Nous ne sommes pas sûrs – c'est le moins qu'on puisse dire – que le système complexe et un brin bureaucratique que vous proposez soit en mesure d'apporter de réelles solutions aux problèmes d'orientation. Nous ne sommes pas convaincus que le « oui si » puisse fonctionner, dès la prochaine rentrée universitaire, et nous déplorons de n'avoir pas obtenu de réponse satisfaisante quant au « oui, malgré tout ». Pour être tout à fait sincères, nous ne sommes pas plus convaincus par les règles que vous avez décrites comme « claires et justes » dans le cas où il n'y aurait pas de places disponibles à proposer aux candidats. Voilà pourquoi nous estimons que le projet de loi que vous présentez aujourd'hui constitue une occasion manquée.

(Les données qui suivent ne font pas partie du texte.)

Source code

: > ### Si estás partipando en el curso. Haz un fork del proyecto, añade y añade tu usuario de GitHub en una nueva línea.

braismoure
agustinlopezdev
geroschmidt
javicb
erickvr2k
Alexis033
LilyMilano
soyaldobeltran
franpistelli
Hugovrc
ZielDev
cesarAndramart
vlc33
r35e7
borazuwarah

C'est un fait : toutes nos vies sont marquées par des processus de choix, de sélection. Pourquoi donc avoir à ce point-là esquivé, occulté le débat, escamoté les mots de « libre choix » par les universités de celles et ceux qui peuvent prétendre accéder à une formation et avoir de vraies chances de réussite et d'épanouissement professionnel ? Pourquoi refuser la mise en place de toute forme, de toute amorce même de sélection ? Est-il réaliste de fermer les yeux en espérant que le vent de la compétition internationale épargnera les universités françaises ?

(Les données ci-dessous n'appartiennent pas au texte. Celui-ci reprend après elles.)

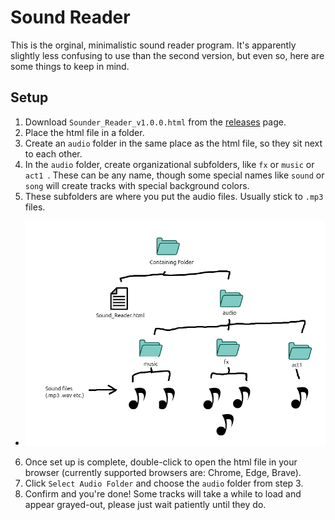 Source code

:#  Sound Reader
This is the orginal, minimalistic sound reader program. It's apparently slightly less confusing to use than the second version, but even so, here are some things to keep in mind.

## Setup
1. Download `Sounder_Reader_v1.0.0.html` from the [releases](https://github.com/Stantoncomet/use-of-time/releases/tag/v1.0.0) page.
2. Place the html file in a folder.
3. Create an `audio` folder in the same place as the html file, so they sit next to each other.
4. In the `audio` folder, create organizational subfolders, like `fx` or `music` or `act1 `. These can be any name, though some special names like `sound` or `song` will create tracks with special background colors.
5. These subfolders are where you put the audio files. Usually stick to `.mp3` files.
- ![guide](https://raw.githubusercontent.com/Stantoncomet/use-of-time/refs/heads/main/Sound%20Reader/sound%20reader%20guide.png)
6. Once set up is complete, double-click to open the html file in your browser (currently supported browsers are: Chrome, Edge, Brave).
7. Click `Select Audio Folder` and choose the `audio` folder from step 3.
8. Confirm and you're done! Some tracks will take a while to load and appear grayed-out, please just wait patiently until they do.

En commission des affaires culturelles, madame le ministre, j'avais dit : « Peut mieux faire ». Telle est toujours, peu ou prou, notre position : nous restons dubitatifs et avons du mal à adhérer à une chronologie qui ne nous semble pas être la plus rationnelle – celle qui consiste à présenter ce texte suivant la procédure accélérée, pour répondre à une urgence. Nous avons bien compris qu'en 2018 se profilera à l'horizon une grande réforme du lycée et du baccalauréat, qui s'accompagnera certainement d'une grande réforme de l'apprentissage et de la formation professionnelle. Aussi avons-nous du mal à adhérer à une démarche consistant à réformer l'accès à l'enseignement supérieur sans avoir préalablement posé les bases d'une véritable réforme du lycée et du baccalauréat.

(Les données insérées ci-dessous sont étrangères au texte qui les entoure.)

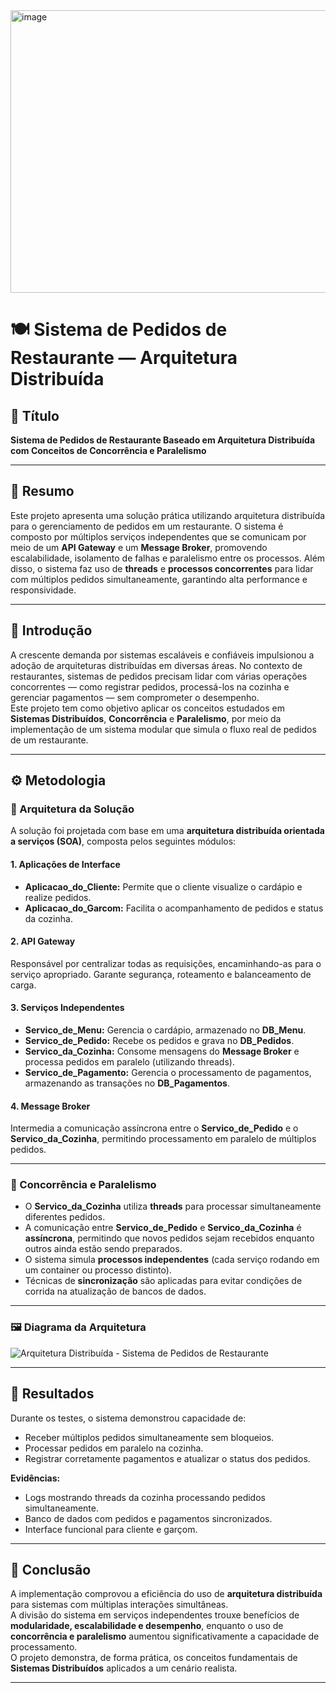 <img width="846" height="452" alt="image" src="https://github.com/user-attachments/assets/2555c768-9ea5-49eb-aa51-873a7fd822a1" />


# 🍽️ Sistema de Pedidos de Restaurante — Arquitetura Distribuída

## 📘 Título  
**Sistema de Pedidos de Restaurante Baseado em Arquitetura Distribuída com Conceitos de Concorrência e Paralelismo**

---

## 🧾 Resumo  
Este projeto apresenta uma solução prática utilizando arquitetura distribuída para o gerenciamento de pedidos em um restaurante. O sistema é composto por múltiplos serviços independentes que se comunicam por meio de um **API Gateway** e um **Message Broker**, promovendo escalabilidade, isolamento de falhas e paralelismo entre os processos. Além disso, o sistema faz uso de **threads** e **processos concorrentes** para lidar com múltiplos pedidos simultaneamente, garantindo alta performance e responsividade.

---

## 🧠 Introdução  
A crescente demanda por sistemas escaláveis e confiáveis impulsionou a adoção de arquiteturas distribuídas em diversas áreas. No contexto de restaurantes, sistemas de pedidos precisam lidar com várias operações concorrentes — como registrar pedidos, processá-los na cozinha e gerenciar pagamentos — sem comprometer o desempenho.  
Este projeto tem como objetivo aplicar os conceitos estudados em **Sistemas Distribuídos**, **Concorrência** e **Paralelismo**, por meio da implementação de um sistema modular que simula o fluxo real de pedidos de um restaurante.

---

## ⚙️ Metodologia

### 🧱 Arquitetura da Solução  
A solução foi projetada com base em uma **arquitetura distribuída orientada a serviços (SOA)**, composta pelos seguintes módulos:

#### 1. Aplicações de Interface
- **Aplicacao_do_Cliente:** Permite que o cliente visualize o cardápio e realize pedidos.  
- **Aplicacao_do_Garcom:** Facilita o acompanhamento de pedidos e status da cozinha.

#### 2. API Gateway  
Responsável por centralizar todas as requisições, encaminhando-as para o serviço apropriado. Garante segurança, roteamento e balanceamento de carga.

#### 3. Serviços Independentes  
- **Servico_de_Menu:** Gerencia o cardápio, armazenado no **DB_Menu**.  
- **Servico_de_Pedido:** Recebe os pedidos e grava no **DB_Pedidos**.  
- **Servico_da_Cozinha:** Consome mensagens do **Message Broker** e processa pedidos em paralelo (utilizando threads).  
- **Servico_de_Pagamento:** Gerencia o processamento de pagamentos, armazenando as transações no **DB_Pagamentos**.

#### 4. Message Broker  
Intermedia a comunicação assíncrona entre o **Servico_de_Pedido** e o **Servico_da_Cozinha**, permitindo processamento em paralelo de múltiplos pedidos.

---

### 🔁 Concorrência e Paralelismo  
- O **Servico_da_Cozinha** utiliza **threads** para processar simultaneamente diferentes pedidos.  
- A comunicação entre **Servico_de_Pedido** e **Servico_da_Cozinha** é **assíncrona**, permitindo que novos pedidos sejam recebidos enquanto outros ainda estão sendo preparados.  
- O sistema simula **processos independentes** (cada serviço rodando em um container ou processo distinto).  
- Técnicas de **sincronização** são aplicadas para evitar condições de corrida na atualização de bancos de dados.

---

### 🖼️ Diagrama da Arquitetura  

![Arquitetura Distribuída - Sistema de Pedidos de Restaurante](ad08ee48-76a0-4794-ae83-570e0cd9e52d.png)

---

## 🧪 Resultados  

Durante os testes, o sistema demonstrou capacidade de:
- Receber múltiplos pedidos simultaneamente sem bloqueios.  
- Processar pedidos em paralelo na cozinha.  
- Registrar corretamente pagamentos e atualizar o status dos pedidos.  

**Evidências:**  
- Logs mostrando threads da cozinha processando pedidos simultaneamente.  
- Banco de dados com pedidos e pagamentos sincronizados.  
- Interface funcional para cliente e garçom.

---

## 🧩 Conclusão  
A implementação comprovou a eficiência do uso de **arquitetura distribuída** para sistemas com múltiplas interações simultâneas.  
A divisão do sistema em serviços independentes trouxe benefícios de **modularidade, escalabilidade e desempenho**, enquanto o uso de **concorrência e paralelismo** aumentou significativamente a capacidade de processamento.  
O projeto demonstra, de forma prática, os conceitos fundamentais de **Sistemas Distribuídos** aplicados a um cenário realista.

---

Comme nous l'avons dit en commission, nous souscrivons au constat que le tirage au sort présente un caractère terriblement injuste, arbitraire et cruel, et que le discrédit qui s'est de facto attaché à la plate-forme APB ne pouvait pas rester sans réponse. Puis est venue l'injonction de la CNIL – tout cela a déjà été précisé.

Vous ne vous limitez cependant pas à abroger le tirage au sort ou à refondre la plate-forme APB. Vous bâtissez tout un nouveau système et nous restons très circonspects quant à la faisabilité pratique et au caractère opérationnel des mesures que vous proposez.

Pour ce qui est de la nouvelle plate-forme que la représentation nationale commence à entr'apercevoir – même si nous ne connaissons pas encore tout ce qui est envisagé – , nous craignons fortement que les nouvelles procédures n'aboutissent à des files d'attente et à un net allongement des délais, ce qui se traduira par un stress supplémentaire au moment de la préparation du baccalauréat pour les lycéens et leurs familles, c'est-à-dire dans une période de tension et de calculs stratégiques sur les bons choix à faire.

Nous avons du mal, je le répète, et même si cela a déjà été dit, à comprendre véritablement pourquoi vous refusez la hiérarchisation des voeux : en quoi ce refus serait-il nécessairement synonyme de progrès et d'une plus grande facilité pour les futurs bacheliers et leurs familles ?

Je conclurai en soulignant que nous abordons cette discussion parlementaire dans un esprit à la fois optimiste et offensif. Nos amendements n'ont pas eu l'heur de vous plaire et n'ont pas été retenus, mais nous souhaitons, parce que nous aimons l'université, apporter notre contribution à la construction d'une université d'excellence. Nous savons que c'est là une question majeure pour les lycéens et pour leurs familles et nous espérons que vous accorderez une attention bienveillante et une écoute attentive à nos propositions.